There are lessons to learn from the rabbits who ignored - and those who heeded - a prophetic warning from one of the lesser of their own. Lessons to learn about the value of each individual - INDIVIDUAL - in a society - what each brings to the whole that makes the whole stronger.
There are lessons of the dangers of the welfare state - how it erodes faith and makes us less caring of our brothers.
There are lessons of the dangers of a totalitarian state - where fear of the outside world and the desire for safety and security trump the desire for freedom.
Most importantly - and the moment of the story I'll treasure most as I remember reading it aloud to my 150% engaged 10-year-old son - there are lessons about doing what you promised you would do to fight evil - at all costs - BECAUSE YOU PROMISED.

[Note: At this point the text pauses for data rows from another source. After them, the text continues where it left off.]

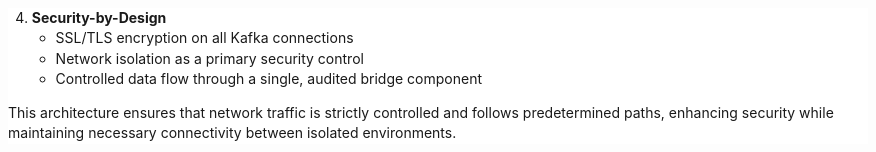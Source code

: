 4. **Security-by-Design**
   - SSL/TLS encryption on all Kafka connections
   - Network isolation as a primary security control
   - Controlled data flow through a single, audited bridge component

This architecture ensures that network traffic is strictly controlled and follows predetermined paths, enhancing security while maintaining necessary connectivity between isolated environments.

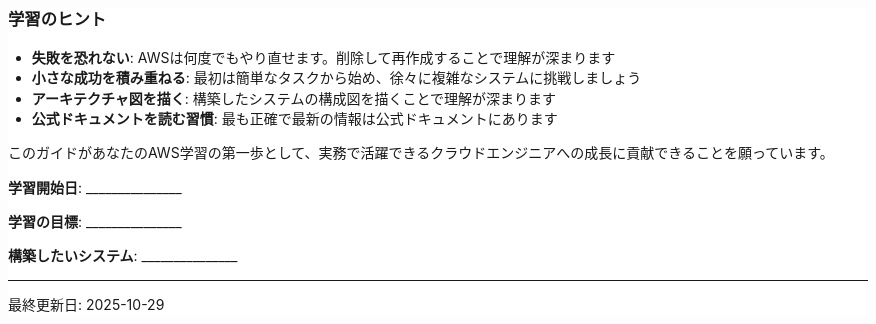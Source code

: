 ### 学習のヒント

- **失敗を恐れない**: AWSは何度でもやり直せます。削除して再作成することで理解が深まります
- **小さな成功を積み重ねる**: 最初は簡単なタスクから始め、徐々に複雑なシステムに挑戦しましょう
- **アーキテクチャ図を描く**: 構築したシステムの構成図を描くことで理解が深まります
- **公式ドキュメントを読む習慣**: 最も正確で最新の情報は公式ドキュメントにあります

このガイドがあなたのAWS学習の第一歩として、実務で活躍できるクラウドエンジニアへの成長に貢献できることを願っています。

**学習開始日**: _______________

**学習の目標**: _______________

**構築したいシステム**: _______________

---

最終更新日: 2025-10-29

Rabbits. Schmabbits. This book is about life and what matters most. This is one of the first books I read where the idea began to germinate that perhaps there is no such thing as fiction - just new ways to tell the truth about life as it really is. Adams used rabbits to do it - what a storyteller.
Now...I'm kind of in the mood for a little Cat Stevens...
Thanks for this beautiful art by my dear friend Kirt Harmon. I fancy this is Hazel.